La ribalta negli anni ’70-’80
Carboni si affacciò nel mondo della finanza a partire dagli anni ’70. Secondo RaiNews, dal 1982 è stato più volte arrestato, trascorrendo in carcere brevi periodi di detenzione. Carboni è stato imputato di numerose accuse: falso, truffa, bancarotta fraudolenta, riciclaggio. Ma l’unica sentenza di condanna definitiva è quella per il crack Ambrosiano Veneto, a 8 anni e 6 mesi di reclusione.
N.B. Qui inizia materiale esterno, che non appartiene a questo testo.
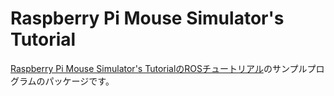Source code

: # Raspberry Pi Mouse Simulator's Tutorial

[Raspberry Pi Mouse Simulator's TutorialのROSチュートリアル](https://raspimouse-sim-tutorial.gitbook.io/project/ros_tutorial)のサンプルプログラムのパッケージです。
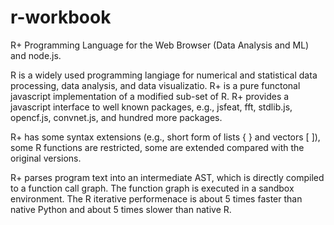 # r-workbook

R+ Programming Language for the Web Browser (Data Analysis and ML) and node.js.

R is a widely used programming langiage for numerical and statistical data processing, data analysis, and data visualizatio. R+ is a pure functonal javascript implementation of a modified sub-set of R. R+ provides a javascript interface to well known packages, e.g., jsfeat, fft, stdlib.js, opencf.js, convnet.js, and hundred more packages.

R+ has some syntax extensions (e.g., short form of lists { } and vectors [ ]), some R functions are restricted, some are extended compared with the original versions.

R+ parses program text into an intermediate AST, which is directly compiled to a function call graph. The function graph is executed in a sandbox environment. The R iterative performenace is about 5 times faster than native Python and about 5 times slower than native R.
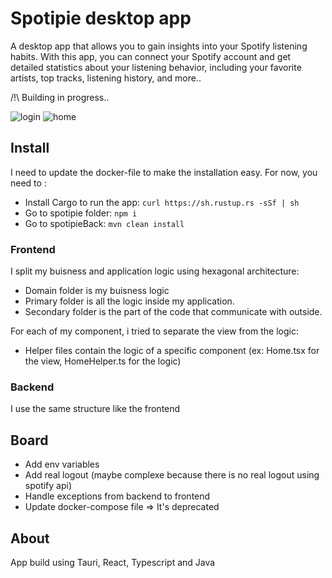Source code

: # Spotipie desktop app

A desktop app that allows you to gain insights into your Spotify listening habits.
With this app, you can connect your Spotify account and get detailed statistics about your listening behavior, including your favorite artists, top tracks, listening history, and more..

/!\ Building in progress..

![login](https://github.com/iammaxence/Spotipie/assets/32987179/6d966917-7c4d-4e37-8005-39d737145962)
![home](https://github.com/iammaxence/Spotipie/assets/32987179/70e58ab5-ea68-46f7-84f9-fc18056b78a0)

## Install

I need to update the docker-file to make the installation easy.
For now, you need to :

- Install Cargo to run the app: `curl https://sh.rustup.rs -sSf | sh`
- Go to spotipie folder: `npm i`
- Go to spotipieBack: `mvn clean install`

### Frontend

I split my buisness and application logic using hexagonal architecture:

- Domain folder is my buisness logic
- Primary folder is all the logic inside my application.
- Secondary folder is the part of the code that communicate with outside.

For each of my component, i tried to separate the view from the logic:

- Helper files contain the logic of a specific component (ex: Home.tsx for the view, HomeHelper.ts for the logic)

### Backend

I use the same structure like the frontend

## Board

- Add env variables
- Add real logout (maybe complexe because there is no real logout using spotify api)
- Handle exceptions from backend to frontend
- Update docker-compose file => It's deprecated

## About

App build using Tauri, React, Typescript and Java
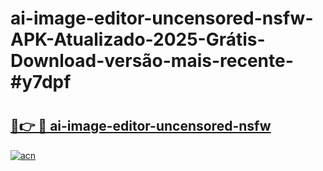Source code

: # ai-image-editor-uncensored-nsfw-APK-Atualizado-2025-Grátis-Download-versão-mais-recente-#y7dpf

# <h2><a href="https://ainizakaria.my?title=ai-image-editor-uncensored-nsfw&ref=24M">🔗👉 🔴 ai-image-editor-uncensored-nsfw</a></h2>

[![acn](https://github.com/user-attachments/assets/0f9c940e-d8b0-45ae-aac7-cd30a18b3e1c)](https://ainizakaria.my?title=ai-image-editor-uncensored-nsfw&ref=24M)

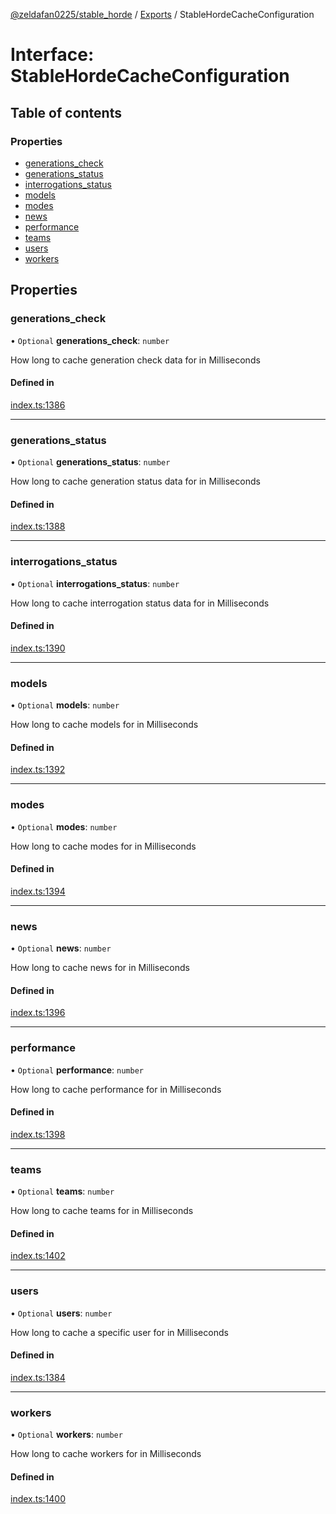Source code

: [@zeldafan0225/stable_horde](../modules.md) / [Exports](../modules.md) / StableHordeCacheConfiguration

# Interface: StableHordeCacheConfiguration

## Table of contents

### Properties

- [generations\_check](StableHordeCacheConfiguration.md#generations_check)
- [generations\_status](StableHordeCacheConfiguration.md#generations_status)
- [interrogations\_status](StableHordeCacheConfiguration.md#interrogations_status)
- [models](StableHordeCacheConfiguration.md#models)
- [modes](StableHordeCacheConfiguration.md#modes)
- [news](StableHordeCacheConfiguration.md#news)
- [performance](StableHordeCacheConfiguration.md#performance)
- [teams](StableHordeCacheConfiguration.md#teams)
- [users](StableHordeCacheConfiguration.md#users)
- [workers](StableHordeCacheConfiguration.md#workers)

## Properties

### generations\_check

• `Optional` **generations\_check**: `number`

How long to cache generation check data for in Milliseconds

#### Defined in

[index.ts:1386](https://github.com/ZeldaFan0225/stable_horde/blob/bf3b9d2/index.ts#L1386)

___

### generations\_status

• `Optional` **generations\_status**: `number`

How long to cache generation status data for in Milliseconds

#### Defined in

[index.ts:1388](https://github.com/ZeldaFan0225/stable_horde/blob/bf3b9d2/index.ts#L1388)

___

### interrogations\_status

• `Optional` **interrogations\_status**: `number`

How long to cache interrogation status data for in Milliseconds

#### Defined in

[index.ts:1390](https://github.com/ZeldaFan0225/stable_horde/blob/bf3b9d2/index.ts#L1390)

___

### models

• `Optional` **models**: `number`

How long to cache models for in Milliseconds

#### Defined in

[index.ts:1392](https://github.com/ZeldaFan0225/stable_horde/blob/bf3b9d2/index.ts#L1392)

___

### modes

• `Optional` **modes**: `number`

How long to cache modes for in Milliseconds

#### Defined in

[index.ts:1394](https://github.com/ZeldaFan0225/stable_horde/blob/bf3b9d2/index.ts#L1394)

___

### news

• `Optional` **news**: `number`

How long to cache news for in Milliseconds

#### Defined in

[index.ts:1396](https://github.com/ZeldaFan0225/stable_horde/blob/bf3b9d2/index.ts#L1396)

___

### performance

• `Optional` **performance**: `number`

How long to cache performance for in Milliseconds

#### Defined in

[index.ts:1398](https://github.com/ZeldaFan0225/stable_horde/blob/bf3b9d2/index.ts#L1398)

___

### teams

• `Optional` **teams**: `number`

How long to cache teams for in Milliseconds

#### Defined in

[index.ts:1402](https://github.com/ZeldaFan0225/stable_horde/blob/bf3b9d2/index.ts#L1402)

___

### users

• `Optional` **users**: `number`

How long to cache a specific user for in Milliseconds

#### Defined in

[index.ts:1384](https://github.com/ZeldaFan0225/stable_horde/blob/bf3b9d2/index.ts#L1384)

___

### workers

• `Optional` **workers**: `number`

How long to cache workers for in Milliseconds

#### Defined in

[index.ts:1400](https://github.com/ZeldaFan0225/stable_horde/blob/bf3b9d2/index.ts#L1400)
Le amicizie e i coinvolgimenti: dalla P2 al fallimento del Banco Ambrosiano
Fra le sue frequentazioni, Carboni annoverava anche il capo della loggia P2 Licio Gelli, l’ex gran maestro del Grande Ordine d’Oriente d’Italia Armando Corona e altri, fra i quali ci sarebbe stato anche Silvio Berlusconi. Sono noti i coinvolgimenti di Flavio Carboni in alcune delle vicende più oscure del nostro passato. A partire dal crack del Banco Ambrosiano: secondo alcune ricostruzioni, il faccendiere sarebbe stato tramite di un tentativo di accordo fra il mafioso Pippo Calò, il cassiere di Cosa Nostra, e il presidente della banca, Roberto Calvi. Da queste accuse, Carboni fu assolto due volte. Nel 1997 il tribunale di Roma collegò gli stessi Carboni e Calò all’omicidio proprio di Roberto Calvi, trovato morto apparentemente suicida a Londra. Il sardo era sospettato di aver trafugato una valigetta con dei documenti per poi ricettarli a un prelato dello Ior, la banca vaticana, monsignor Pavol Hnilica: Carboni fu assolto nel 2002.
La notizia della morte di Flavio Carboni
“Non era San Francesco ma neppure il personaggio tanto misterioso di cui si è a lungo favoleggiato”. A dare notizia del decesso a causa di un infarto è stato lo storico difensore del faccendiere, l’avvocato Renato Bolzone, che ne dipinge un ritratto molto oscuro di quanto invece emergerebbe dalla realtà storica: “Flavio Carboni ha speso tutta la sua vita a difendersi da accuse grottesche che non hanno mai condotto a nessuna condanna definitiva, tranne quella per la bancarotta del vecchio Banco Ambrosiano”, il ricordo dell’avvocato Borzone. “Tra le accuse più grottesche – ha detto il penalista all’AGI – il processo concluso con un’assoluzione sul cosiddetto ‘omicidio di Roberto Calvi’ e, da ultimo, il surreale processo P3, concluso con un nulla di fatto (per prescrizione)”.